Problem description
In the listing below, find each line that holds the string "dado" and copy it.

Available records

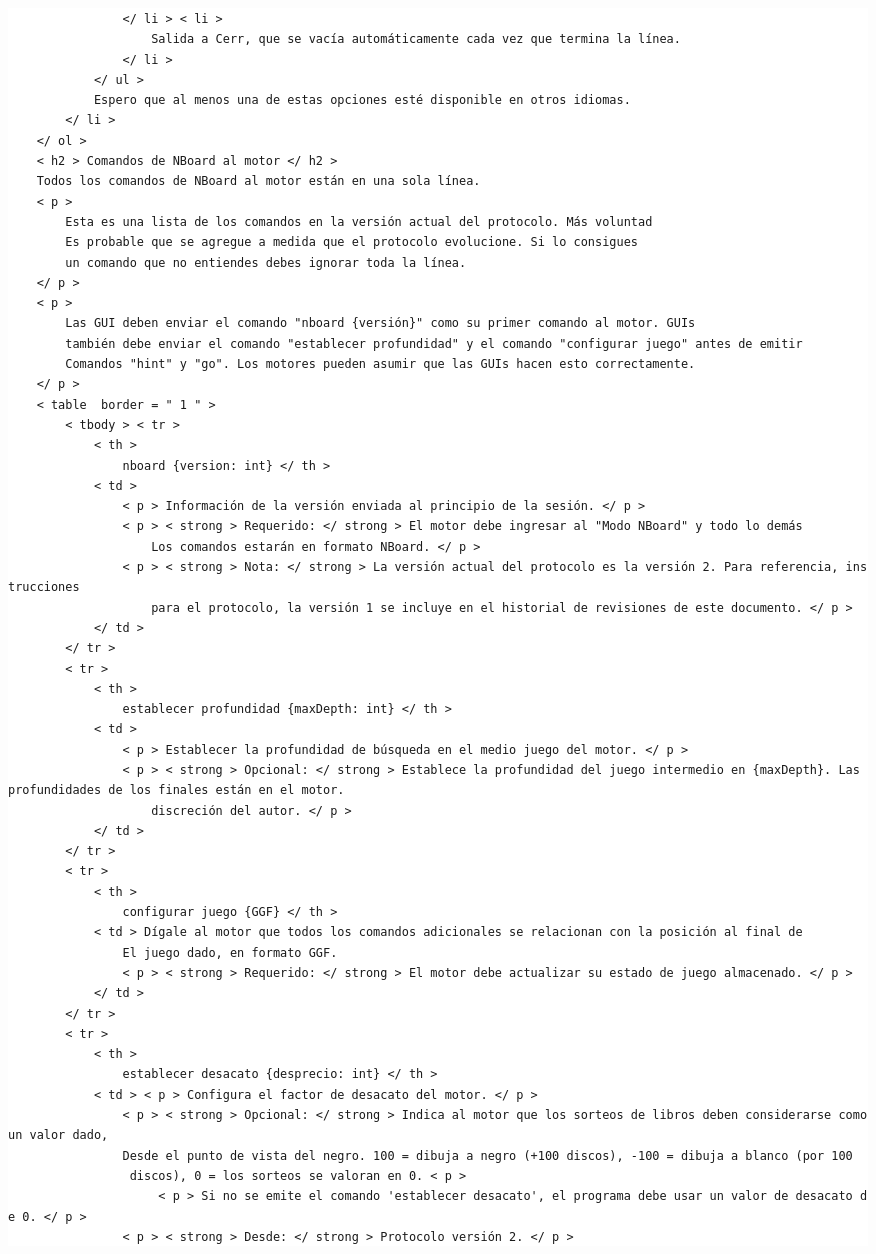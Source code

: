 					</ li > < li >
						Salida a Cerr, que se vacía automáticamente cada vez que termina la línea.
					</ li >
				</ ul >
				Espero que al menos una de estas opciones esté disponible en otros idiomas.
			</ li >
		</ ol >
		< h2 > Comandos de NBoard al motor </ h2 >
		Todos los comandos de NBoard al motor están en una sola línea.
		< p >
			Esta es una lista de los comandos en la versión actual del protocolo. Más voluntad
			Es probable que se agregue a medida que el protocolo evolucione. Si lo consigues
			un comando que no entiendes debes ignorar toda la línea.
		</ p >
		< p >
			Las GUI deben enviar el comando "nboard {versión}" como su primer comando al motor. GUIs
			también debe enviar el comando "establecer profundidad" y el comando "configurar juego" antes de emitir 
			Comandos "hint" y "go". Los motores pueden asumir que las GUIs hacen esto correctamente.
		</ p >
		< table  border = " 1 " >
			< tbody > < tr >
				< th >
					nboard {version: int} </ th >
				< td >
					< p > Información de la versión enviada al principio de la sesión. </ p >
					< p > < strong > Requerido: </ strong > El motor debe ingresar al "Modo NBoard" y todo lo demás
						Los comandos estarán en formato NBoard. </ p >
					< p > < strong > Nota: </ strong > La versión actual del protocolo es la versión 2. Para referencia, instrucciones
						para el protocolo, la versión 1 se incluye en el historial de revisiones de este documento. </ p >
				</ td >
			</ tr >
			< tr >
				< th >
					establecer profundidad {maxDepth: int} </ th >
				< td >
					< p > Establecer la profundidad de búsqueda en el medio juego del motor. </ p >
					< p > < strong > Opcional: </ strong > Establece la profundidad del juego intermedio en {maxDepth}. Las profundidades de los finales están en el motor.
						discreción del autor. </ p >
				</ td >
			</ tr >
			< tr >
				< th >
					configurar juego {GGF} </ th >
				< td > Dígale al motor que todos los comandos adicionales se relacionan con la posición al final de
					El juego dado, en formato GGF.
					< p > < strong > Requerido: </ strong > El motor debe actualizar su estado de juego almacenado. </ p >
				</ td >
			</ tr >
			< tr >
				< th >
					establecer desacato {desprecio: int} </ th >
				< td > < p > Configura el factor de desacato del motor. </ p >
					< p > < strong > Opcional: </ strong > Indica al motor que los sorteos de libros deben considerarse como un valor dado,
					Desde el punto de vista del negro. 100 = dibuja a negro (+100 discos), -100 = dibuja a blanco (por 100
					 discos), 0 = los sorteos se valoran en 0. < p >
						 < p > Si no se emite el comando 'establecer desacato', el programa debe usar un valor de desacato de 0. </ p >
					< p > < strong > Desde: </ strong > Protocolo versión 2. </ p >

--

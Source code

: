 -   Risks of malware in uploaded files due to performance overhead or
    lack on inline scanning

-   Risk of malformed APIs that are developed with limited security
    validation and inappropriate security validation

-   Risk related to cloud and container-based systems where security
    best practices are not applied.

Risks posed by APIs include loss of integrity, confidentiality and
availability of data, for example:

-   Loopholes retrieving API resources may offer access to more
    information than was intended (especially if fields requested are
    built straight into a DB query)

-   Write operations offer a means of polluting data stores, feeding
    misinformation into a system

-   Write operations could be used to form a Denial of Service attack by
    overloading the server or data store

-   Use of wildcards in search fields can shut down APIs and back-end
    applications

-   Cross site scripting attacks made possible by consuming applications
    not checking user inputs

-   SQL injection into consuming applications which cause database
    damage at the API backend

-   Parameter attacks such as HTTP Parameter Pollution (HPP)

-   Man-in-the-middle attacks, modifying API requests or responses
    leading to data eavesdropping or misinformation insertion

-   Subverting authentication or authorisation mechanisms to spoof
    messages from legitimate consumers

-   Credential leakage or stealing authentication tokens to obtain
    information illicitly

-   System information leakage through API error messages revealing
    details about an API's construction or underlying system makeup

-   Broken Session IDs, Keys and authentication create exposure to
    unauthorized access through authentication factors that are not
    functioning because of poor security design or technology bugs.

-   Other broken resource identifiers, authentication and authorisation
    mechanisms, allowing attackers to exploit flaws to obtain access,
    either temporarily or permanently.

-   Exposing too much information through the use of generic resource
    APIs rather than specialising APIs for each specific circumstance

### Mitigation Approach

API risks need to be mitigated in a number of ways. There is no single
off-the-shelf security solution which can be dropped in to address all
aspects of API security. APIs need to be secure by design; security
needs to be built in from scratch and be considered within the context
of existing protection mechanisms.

---

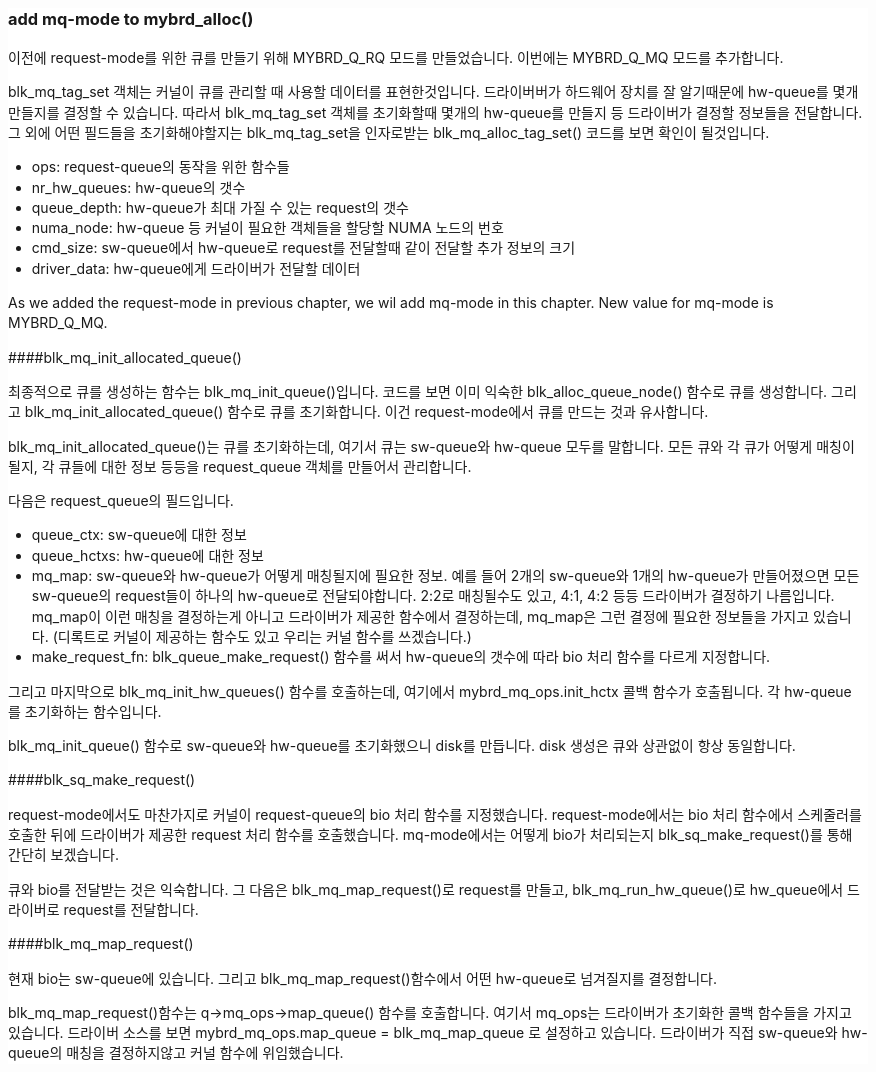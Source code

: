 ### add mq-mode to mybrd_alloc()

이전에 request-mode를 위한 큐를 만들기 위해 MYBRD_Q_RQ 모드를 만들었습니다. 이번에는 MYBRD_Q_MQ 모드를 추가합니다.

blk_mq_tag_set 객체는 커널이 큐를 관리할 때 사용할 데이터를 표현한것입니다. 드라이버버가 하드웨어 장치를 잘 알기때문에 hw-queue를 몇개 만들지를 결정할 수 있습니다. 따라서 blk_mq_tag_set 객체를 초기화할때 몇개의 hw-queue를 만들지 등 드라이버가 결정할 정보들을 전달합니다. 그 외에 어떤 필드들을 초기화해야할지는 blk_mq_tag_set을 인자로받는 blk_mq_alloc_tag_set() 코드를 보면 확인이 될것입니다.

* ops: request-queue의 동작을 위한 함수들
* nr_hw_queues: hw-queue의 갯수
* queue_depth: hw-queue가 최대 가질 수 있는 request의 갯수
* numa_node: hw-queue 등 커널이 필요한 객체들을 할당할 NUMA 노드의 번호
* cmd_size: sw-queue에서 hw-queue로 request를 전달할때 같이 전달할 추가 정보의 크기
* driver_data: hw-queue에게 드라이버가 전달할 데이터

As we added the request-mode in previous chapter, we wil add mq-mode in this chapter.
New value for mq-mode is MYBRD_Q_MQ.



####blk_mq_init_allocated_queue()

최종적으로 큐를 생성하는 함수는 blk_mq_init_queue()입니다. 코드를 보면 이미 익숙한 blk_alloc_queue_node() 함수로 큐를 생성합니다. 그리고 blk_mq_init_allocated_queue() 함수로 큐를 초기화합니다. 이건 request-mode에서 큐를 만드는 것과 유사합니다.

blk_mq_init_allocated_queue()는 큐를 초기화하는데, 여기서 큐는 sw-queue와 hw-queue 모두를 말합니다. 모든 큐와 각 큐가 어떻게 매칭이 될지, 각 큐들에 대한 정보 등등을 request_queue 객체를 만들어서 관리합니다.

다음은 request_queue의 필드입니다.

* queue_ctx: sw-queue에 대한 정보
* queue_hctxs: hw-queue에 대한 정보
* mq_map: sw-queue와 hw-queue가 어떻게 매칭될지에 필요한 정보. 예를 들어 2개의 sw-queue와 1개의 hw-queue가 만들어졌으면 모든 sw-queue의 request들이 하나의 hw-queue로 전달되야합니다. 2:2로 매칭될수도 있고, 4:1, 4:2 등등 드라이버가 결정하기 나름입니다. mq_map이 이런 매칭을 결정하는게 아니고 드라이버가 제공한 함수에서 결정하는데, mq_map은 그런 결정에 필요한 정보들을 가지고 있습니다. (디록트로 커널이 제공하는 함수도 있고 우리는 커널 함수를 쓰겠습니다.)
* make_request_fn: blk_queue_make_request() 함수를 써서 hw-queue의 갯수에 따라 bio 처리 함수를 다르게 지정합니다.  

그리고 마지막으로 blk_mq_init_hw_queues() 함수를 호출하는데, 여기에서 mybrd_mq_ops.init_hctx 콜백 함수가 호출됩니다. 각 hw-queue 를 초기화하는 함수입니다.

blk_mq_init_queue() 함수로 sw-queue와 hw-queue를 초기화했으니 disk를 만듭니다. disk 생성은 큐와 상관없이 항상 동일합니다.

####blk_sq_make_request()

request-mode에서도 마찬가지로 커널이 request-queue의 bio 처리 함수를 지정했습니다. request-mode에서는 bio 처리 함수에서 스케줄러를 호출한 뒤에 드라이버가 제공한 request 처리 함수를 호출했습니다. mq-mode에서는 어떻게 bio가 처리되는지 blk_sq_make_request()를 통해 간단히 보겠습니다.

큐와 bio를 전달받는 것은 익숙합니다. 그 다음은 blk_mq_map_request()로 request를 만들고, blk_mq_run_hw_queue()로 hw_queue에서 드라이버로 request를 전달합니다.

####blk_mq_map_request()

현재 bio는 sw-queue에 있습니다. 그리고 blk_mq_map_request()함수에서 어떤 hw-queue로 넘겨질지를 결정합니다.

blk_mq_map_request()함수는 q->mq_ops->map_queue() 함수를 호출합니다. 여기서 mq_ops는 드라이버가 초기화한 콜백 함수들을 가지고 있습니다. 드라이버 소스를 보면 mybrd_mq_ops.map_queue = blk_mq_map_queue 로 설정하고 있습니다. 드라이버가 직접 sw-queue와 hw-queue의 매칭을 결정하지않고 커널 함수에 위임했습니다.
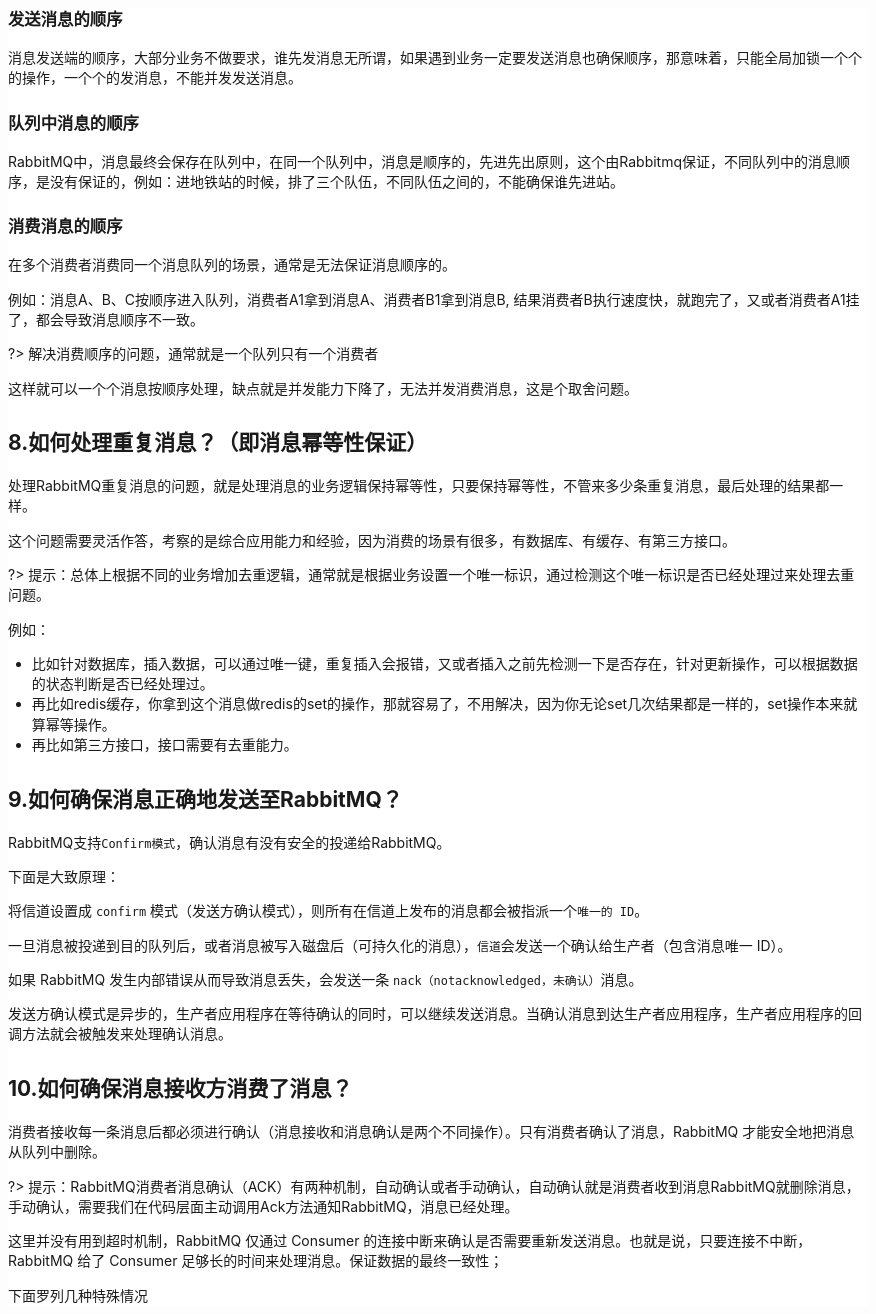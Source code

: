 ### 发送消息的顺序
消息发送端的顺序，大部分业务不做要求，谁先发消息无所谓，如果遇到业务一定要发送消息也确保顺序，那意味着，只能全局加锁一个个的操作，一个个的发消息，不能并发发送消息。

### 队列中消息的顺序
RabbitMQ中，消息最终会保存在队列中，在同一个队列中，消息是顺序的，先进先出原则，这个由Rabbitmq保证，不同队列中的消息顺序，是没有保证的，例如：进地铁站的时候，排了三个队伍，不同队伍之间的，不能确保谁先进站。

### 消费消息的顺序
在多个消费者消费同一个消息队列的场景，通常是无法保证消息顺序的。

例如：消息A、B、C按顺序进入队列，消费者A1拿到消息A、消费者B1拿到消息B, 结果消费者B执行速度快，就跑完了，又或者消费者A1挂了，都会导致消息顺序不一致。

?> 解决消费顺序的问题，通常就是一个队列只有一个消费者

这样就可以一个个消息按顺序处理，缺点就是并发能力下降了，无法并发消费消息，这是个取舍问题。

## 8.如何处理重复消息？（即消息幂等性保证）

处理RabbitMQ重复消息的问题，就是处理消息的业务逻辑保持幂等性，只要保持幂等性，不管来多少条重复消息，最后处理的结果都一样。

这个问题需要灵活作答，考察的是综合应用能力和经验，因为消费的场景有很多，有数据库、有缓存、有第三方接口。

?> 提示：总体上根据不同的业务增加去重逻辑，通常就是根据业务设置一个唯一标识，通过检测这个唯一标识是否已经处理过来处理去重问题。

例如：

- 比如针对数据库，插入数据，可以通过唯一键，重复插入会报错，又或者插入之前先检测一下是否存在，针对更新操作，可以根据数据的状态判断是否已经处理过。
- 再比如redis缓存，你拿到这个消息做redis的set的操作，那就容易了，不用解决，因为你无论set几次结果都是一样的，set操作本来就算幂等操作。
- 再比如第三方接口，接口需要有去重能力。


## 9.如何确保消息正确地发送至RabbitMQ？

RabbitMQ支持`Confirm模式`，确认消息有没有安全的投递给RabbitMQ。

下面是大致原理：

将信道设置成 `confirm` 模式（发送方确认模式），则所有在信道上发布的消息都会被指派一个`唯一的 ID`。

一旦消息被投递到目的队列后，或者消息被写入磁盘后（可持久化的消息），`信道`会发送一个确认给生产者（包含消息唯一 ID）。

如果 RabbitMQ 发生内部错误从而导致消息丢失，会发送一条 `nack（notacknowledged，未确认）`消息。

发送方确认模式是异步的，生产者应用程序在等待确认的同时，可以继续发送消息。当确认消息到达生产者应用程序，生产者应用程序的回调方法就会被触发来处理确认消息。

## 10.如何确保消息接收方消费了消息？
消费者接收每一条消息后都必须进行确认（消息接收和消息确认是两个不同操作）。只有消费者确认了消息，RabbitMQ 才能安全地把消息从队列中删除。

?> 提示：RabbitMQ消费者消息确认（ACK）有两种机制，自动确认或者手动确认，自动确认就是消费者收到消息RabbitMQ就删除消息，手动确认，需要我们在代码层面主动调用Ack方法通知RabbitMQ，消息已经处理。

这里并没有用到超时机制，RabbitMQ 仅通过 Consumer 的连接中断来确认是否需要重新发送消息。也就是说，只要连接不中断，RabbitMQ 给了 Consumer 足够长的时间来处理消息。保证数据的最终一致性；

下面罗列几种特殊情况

Task solution
					El juego dado, en formato GGF.
					< p > < strong > Opcional: </ strong > Indica al motor que los sorteos de libros deben considerarse como un valor dado,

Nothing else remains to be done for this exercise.